__What you will do__
For every line below, output the text exactly and leave out images.

Information supplied START

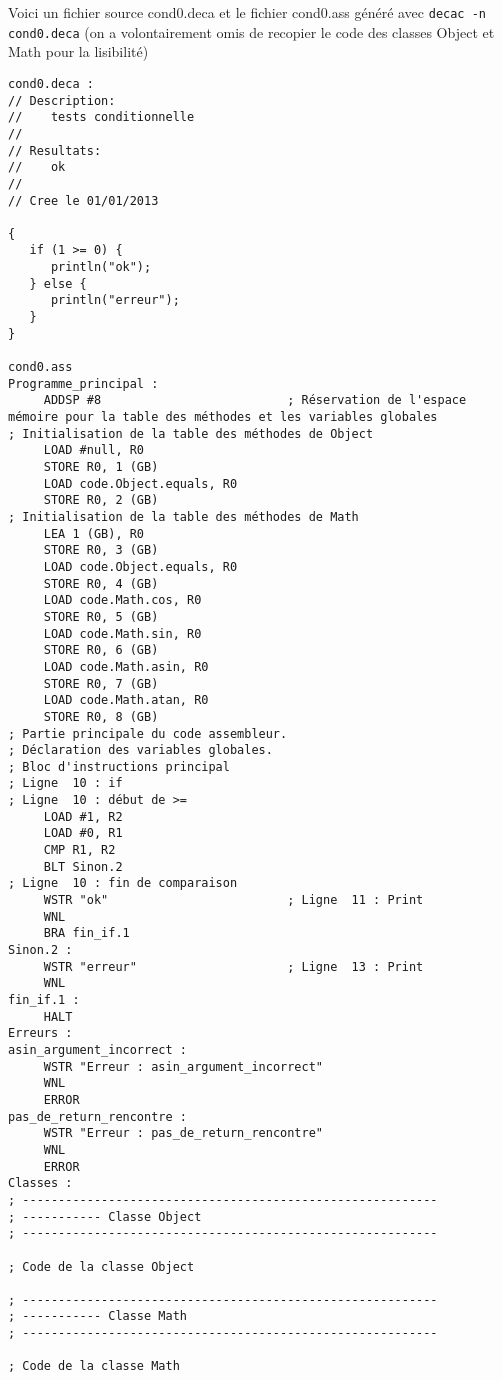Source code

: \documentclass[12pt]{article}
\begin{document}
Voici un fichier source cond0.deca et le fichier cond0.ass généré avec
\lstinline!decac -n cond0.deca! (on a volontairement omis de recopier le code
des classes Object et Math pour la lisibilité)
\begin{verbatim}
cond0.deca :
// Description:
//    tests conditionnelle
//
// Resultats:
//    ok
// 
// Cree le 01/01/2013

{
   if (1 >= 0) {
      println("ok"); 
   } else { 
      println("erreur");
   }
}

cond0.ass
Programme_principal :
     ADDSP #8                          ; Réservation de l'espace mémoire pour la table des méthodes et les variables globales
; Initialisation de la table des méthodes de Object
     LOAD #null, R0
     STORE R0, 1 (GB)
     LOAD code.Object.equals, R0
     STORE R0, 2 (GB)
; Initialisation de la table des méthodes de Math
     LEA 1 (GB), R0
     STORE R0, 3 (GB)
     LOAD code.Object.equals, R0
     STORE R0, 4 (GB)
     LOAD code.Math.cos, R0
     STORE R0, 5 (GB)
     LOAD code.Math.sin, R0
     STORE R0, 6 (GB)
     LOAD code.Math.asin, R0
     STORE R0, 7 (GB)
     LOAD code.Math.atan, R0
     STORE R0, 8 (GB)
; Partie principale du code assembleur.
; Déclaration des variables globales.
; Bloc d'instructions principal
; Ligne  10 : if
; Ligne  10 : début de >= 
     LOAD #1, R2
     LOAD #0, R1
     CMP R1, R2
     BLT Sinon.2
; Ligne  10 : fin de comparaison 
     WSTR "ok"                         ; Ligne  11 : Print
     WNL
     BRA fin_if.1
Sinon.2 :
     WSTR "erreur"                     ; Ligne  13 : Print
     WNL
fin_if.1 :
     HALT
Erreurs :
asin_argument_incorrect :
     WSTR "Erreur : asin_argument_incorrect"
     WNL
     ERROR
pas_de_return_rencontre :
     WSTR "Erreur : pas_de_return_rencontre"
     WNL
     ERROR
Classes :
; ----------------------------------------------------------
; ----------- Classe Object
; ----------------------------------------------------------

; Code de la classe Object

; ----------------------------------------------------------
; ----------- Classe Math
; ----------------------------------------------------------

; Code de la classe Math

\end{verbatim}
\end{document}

Information supplied END

__Response__
Source code

: \documentclass[12pt]{article}
\begin{document}
Voici un fichier source cond0.deca et le fichier cond0.ass généré avec
\lstinline!decac -n cond0.deca! (on a volontairement omis de recopier le code
des classes Object et Math pour la lisibilité)
\begin{verbatim}
cond0.deca :
// Description:
//    tests conditionnelle
//
// Resultats:
//    ok
// 
// Cree le 01/01/2013

{
   if (1 >= 0) {
      println("ok"); 
   } else { 
      println("erreur");
   }
}

cond0.ass
Programme_principal :
     ADDSP #8                          ; Réservation de l'espace mémoire pour la table des méthodes et les variables globales
; Initialisation de la table des méthodes de Object
     LOAD #null, R0
     STORE R0, 1 (GB)
     LOAD code.Object.equals, R0
     STORE R0, 2 (GB)
; Initialisation de la table des méthodes de Math
     LEA 1 (GB), R0
     STORE R0, 3 (GB)
     LOAD code.Object.equals, R0
     STORE R0, 4 (GB)
     LOAD code.Math.cos, R0
     STORE R0, 5 (GB)
     LOAD code.Math.sin, R0
     STORE R0, 6 (GB)
     LOAD code.Math.asin, R0
     STORE R0, 7 (GB)
     LOAD code.Math.atan, R0
     STORE R0, 8 (GB)
; Partie principale du code assembleur.
; Déclaration des variables globales.
; Bloc d'instructions principal
; Ligne  10 : if
; Ligne  10 : début de >= 
     LOAD #1, R2
     LOAD #0, R1
     CMP R1, R2
     BLT Sinon.2
; Ligne  10 : fin de comparaison 
     WSTR "ok"                         ; Ligne  11 : Print
     WNL
     BRA fin_if.1
Sinon.2 :
     WSTR "erreur"                     ; Ligne  13 : Print
     WNL
fin_if.1 :
     HALT
Erreurs :
asin_argument_incorrect :
     WSTR "Erreur : asin_argument_incorrect"
     WNL
     ERROR
pas_de_return_rencontre :
     WSTR "Erreur : pas_de_return_rencontre"
     WNL
     ERROR
Classes :
; ----------------------------------------------------------
; ----------- Classe Object
; ----------------------------------------------------------

; Code de la classe Object

; ----------------------------------------------------------
; ----------- Classe Math
; ----------------------------------------------------------

; Code de la classe Math

\end{verbatim}
\end{document}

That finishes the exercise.